◆ **ACTIVITY**
Only one stretch of the data below is wanted: the lines from the one with "## COMMANDS" through the one with "### SQlite3", repeated exactly.

·····

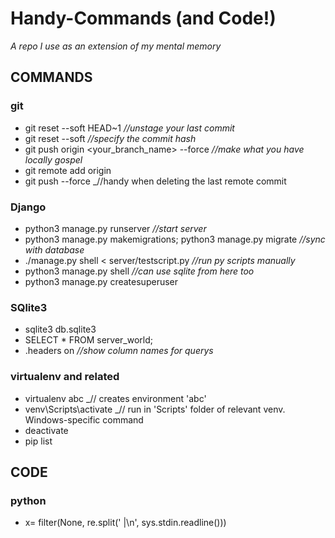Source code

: # Handy-Commands (and Code!)
_A repo I use as an extension of my mental memory_

## COMMANDS

### git
* git reset --soft HEAD~1 _//unstage your last commit_
* git reset --soft <commit> _//specify the commit hash_
* git push origin <your_branch_name> --force _//make what you have locally gospel_
* git remote add origin <url>
* git push --force _//handy when deleting the last remote commit

### Django
* python3 manage.py runserver _//start server_
* python3 manage.py makemigrations; python3 manage.py migrate _//sync with database_
* ./manage.py shell < server/testscript.py _//run py scripts manually_
* python3 manage.py shell _//can use sqlite from here too_
* python3 manage.py createsuperuser
                                          
### SQlite3
* sqlite3  db.sqlite3
* SELECT * FROM server_world;
* .headers on _//show column names for querys_

### virtualenv and related
* virtualenv abc _// creates environment 'abc'
* venv\Scripts\activate _// run in 'Scripts' folder of relevant venv. Windows-specific command
* deactivate
* pip list

## CODE

### python
* x= filter(None, re.split(' |\n', sys.stdin.readline()))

·····

◆ **EXERCISE RESPONSE**
## COMMANDS

### git
* git reset --soft HEAD~1 _//unstage your last commit_
* git reset --soft <commit> _//specify the commit hash_
* git push origin <your_branch_name> --force _//make what you have locally gospel_
* git remote add origin <url>
* git push --force _//handy when deleting the last remote commit

### Django
* python3 manage.py runserver _//start server_
* python3 manage.py makemigrations; python3 manage.py migrate _//sync with database_
* ./manage.py shell < server/testscript.py _//run py scripts manually_
* python3 manage.py shell _//can use sqlite from here too_
* python3 manage.py createsuperuser
                                          
### SQlite3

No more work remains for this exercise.